“With pleasure, sir.”

“Miss Charlotte Revel, you have really eaten nothing,” said Captain Drawlock.

“That proves you have not paid me the least attention,” replied the young lady. “Had you honoured me with a single glance during dinner, you could not but have observed that I have been dining very heartily.”

“I really am quite shocked, Miss Charlotte, and bow to your reproof. Will you take a glass of wine with me in reconciliation?”

“I consider a glass of Madeira a very poor bribe, sir.”

“Well, then, Miss Charlotte, it shall be champagne,” replied Captain Drawlock, in his gallantry. “Steward, champagne.” A fortunate hit for the company, as champagne was in general only produced upon what sailors call ‘clean shirt days,’ viz. Sundays and Thursdays.

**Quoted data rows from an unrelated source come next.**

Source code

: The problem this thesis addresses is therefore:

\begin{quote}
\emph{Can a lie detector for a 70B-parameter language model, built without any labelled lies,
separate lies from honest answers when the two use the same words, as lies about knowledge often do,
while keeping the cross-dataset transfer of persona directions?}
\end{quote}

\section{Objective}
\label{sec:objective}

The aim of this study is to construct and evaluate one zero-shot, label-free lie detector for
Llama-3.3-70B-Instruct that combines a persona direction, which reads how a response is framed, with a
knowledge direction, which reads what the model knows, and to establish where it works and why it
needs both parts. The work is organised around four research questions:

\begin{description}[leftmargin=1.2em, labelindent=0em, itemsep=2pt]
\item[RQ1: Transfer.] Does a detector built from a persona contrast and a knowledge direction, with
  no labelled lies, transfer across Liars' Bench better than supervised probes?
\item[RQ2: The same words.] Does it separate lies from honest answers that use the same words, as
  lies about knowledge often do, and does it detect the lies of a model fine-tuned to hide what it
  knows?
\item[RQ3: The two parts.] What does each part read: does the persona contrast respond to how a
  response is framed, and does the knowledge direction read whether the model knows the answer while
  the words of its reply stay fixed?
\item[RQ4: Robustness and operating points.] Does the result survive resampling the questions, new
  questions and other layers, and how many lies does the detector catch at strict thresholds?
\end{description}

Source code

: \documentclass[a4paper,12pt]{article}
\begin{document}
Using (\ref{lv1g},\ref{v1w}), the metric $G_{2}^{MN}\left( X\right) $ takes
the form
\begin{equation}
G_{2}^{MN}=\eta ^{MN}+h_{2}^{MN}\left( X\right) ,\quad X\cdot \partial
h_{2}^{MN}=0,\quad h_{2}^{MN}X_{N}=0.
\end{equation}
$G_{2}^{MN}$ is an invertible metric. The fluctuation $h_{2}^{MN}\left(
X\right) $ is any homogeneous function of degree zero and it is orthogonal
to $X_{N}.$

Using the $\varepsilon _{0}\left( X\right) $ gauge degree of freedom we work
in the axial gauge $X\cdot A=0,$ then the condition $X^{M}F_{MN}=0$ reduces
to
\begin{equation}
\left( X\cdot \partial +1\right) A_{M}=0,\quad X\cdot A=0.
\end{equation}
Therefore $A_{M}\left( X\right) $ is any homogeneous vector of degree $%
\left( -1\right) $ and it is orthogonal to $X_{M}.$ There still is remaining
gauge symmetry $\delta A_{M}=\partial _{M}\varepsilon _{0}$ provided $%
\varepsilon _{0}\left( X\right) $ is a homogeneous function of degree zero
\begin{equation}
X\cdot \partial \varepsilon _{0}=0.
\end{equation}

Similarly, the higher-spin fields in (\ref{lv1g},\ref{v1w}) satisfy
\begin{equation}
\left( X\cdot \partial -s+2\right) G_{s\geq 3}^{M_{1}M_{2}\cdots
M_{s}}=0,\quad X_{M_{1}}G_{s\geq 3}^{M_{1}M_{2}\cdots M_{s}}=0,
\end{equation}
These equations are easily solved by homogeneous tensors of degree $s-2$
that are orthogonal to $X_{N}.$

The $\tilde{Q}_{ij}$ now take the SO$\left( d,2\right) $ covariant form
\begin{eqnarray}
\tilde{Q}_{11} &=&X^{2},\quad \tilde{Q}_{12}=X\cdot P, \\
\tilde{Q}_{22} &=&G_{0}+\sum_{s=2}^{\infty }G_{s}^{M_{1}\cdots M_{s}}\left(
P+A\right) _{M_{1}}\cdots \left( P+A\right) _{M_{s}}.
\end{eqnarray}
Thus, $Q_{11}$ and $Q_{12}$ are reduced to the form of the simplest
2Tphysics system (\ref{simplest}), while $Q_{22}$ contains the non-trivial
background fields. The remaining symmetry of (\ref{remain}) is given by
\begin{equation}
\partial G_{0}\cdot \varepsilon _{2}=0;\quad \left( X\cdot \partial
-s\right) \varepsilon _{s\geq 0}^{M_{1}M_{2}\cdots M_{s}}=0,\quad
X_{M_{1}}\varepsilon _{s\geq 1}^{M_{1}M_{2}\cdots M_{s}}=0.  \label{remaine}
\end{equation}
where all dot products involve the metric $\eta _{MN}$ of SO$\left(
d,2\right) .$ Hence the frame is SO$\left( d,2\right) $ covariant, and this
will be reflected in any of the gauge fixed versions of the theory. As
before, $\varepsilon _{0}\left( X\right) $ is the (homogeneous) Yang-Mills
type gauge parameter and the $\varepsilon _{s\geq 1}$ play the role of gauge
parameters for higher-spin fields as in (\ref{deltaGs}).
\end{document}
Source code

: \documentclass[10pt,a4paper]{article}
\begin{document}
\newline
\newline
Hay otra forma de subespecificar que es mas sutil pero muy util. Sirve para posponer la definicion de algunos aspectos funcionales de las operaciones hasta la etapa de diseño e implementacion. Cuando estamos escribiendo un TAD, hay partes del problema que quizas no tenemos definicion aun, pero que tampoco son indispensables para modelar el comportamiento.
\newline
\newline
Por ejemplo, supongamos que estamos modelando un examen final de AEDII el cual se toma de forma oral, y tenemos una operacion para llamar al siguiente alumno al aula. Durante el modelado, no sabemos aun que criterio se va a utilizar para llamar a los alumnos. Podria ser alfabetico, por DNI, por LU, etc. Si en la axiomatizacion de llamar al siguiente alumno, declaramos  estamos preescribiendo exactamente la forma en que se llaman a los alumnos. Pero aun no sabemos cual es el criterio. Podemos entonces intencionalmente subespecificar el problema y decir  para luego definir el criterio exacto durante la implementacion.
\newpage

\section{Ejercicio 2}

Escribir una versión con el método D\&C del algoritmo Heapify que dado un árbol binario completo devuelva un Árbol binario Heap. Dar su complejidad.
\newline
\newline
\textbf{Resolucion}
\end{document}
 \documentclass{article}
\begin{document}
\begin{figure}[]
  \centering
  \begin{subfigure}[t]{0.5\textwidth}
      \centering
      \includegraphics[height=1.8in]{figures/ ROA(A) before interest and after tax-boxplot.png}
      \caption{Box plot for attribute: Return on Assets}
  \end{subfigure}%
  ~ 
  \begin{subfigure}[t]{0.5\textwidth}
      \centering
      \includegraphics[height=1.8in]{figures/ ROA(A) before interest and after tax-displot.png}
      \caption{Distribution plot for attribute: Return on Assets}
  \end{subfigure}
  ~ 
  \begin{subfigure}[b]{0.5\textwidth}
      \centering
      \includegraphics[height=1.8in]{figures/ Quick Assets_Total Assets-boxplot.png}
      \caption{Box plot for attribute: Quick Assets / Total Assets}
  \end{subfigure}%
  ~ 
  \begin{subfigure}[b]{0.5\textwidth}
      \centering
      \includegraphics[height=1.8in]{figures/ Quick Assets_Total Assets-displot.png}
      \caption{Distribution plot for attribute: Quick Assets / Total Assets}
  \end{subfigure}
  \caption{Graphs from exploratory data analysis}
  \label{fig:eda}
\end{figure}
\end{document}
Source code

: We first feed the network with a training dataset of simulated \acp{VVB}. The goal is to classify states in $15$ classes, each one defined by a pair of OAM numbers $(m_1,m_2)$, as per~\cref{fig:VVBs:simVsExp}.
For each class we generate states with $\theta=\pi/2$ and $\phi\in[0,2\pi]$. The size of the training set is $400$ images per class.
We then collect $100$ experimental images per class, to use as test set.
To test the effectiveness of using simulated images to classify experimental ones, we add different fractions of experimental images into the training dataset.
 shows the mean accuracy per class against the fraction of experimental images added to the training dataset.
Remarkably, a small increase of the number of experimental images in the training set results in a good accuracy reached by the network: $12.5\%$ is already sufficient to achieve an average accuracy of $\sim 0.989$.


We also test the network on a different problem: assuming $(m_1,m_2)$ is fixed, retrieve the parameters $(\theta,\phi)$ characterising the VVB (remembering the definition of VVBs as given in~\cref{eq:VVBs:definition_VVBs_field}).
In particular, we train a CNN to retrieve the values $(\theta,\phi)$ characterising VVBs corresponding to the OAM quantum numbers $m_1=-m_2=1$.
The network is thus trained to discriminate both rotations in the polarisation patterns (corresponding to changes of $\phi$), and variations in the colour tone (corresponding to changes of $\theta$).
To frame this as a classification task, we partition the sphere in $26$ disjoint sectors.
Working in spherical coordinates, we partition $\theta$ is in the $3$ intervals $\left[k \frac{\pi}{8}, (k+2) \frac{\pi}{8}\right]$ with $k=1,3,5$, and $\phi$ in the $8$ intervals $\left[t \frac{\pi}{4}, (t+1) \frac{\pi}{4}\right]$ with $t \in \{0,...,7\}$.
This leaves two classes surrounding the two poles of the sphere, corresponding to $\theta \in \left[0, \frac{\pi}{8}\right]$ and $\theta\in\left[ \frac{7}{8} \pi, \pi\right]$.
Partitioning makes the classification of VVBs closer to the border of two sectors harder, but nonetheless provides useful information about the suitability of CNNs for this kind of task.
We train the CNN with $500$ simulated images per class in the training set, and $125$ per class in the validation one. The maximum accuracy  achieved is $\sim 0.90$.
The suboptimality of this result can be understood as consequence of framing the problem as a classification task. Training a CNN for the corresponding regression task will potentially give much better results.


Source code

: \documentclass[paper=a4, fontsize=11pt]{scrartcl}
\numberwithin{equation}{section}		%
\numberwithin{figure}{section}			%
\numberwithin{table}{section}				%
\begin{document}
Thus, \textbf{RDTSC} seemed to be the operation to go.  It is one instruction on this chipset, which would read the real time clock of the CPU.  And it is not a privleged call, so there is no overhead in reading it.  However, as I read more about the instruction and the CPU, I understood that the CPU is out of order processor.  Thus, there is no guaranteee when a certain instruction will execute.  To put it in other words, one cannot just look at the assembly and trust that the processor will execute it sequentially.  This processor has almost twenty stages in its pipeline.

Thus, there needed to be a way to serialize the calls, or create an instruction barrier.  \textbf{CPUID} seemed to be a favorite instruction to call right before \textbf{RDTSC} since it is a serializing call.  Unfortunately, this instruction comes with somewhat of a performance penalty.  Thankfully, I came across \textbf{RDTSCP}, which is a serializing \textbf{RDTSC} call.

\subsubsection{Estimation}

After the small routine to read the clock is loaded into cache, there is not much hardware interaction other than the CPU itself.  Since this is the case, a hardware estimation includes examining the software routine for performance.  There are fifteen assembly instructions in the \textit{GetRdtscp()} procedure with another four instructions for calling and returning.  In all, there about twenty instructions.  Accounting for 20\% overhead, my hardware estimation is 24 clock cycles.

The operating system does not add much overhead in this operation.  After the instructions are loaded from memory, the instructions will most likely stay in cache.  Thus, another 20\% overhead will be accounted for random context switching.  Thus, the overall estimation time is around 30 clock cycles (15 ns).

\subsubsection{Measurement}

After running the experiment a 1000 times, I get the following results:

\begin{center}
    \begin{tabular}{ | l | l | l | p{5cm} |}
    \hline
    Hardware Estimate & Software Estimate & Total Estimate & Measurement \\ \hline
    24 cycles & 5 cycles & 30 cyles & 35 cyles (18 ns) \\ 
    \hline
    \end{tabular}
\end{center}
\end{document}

“We are highly indebted to Miss Revel,” observed the colonel, bowing to her; “and I think we ought to drink her health in a bumper.”

Agreed to, nem con.

Champagne, thou darling of my heart! To stupefy oneself with other wines, is brutal; but to raise oneself to the seventh heaven with thee, is quite ethereal. The soul appears to spurn the body, and take a transient flight without its dull associate—the—the—broke down, by Jupiter! All I meant to say was, that champagne is very pretty tipple; and so thought the dinner party, who were proportionally enlivened.

“Is this orthodox, Mr Ferguson?” inquired the colonel, holding up his glass.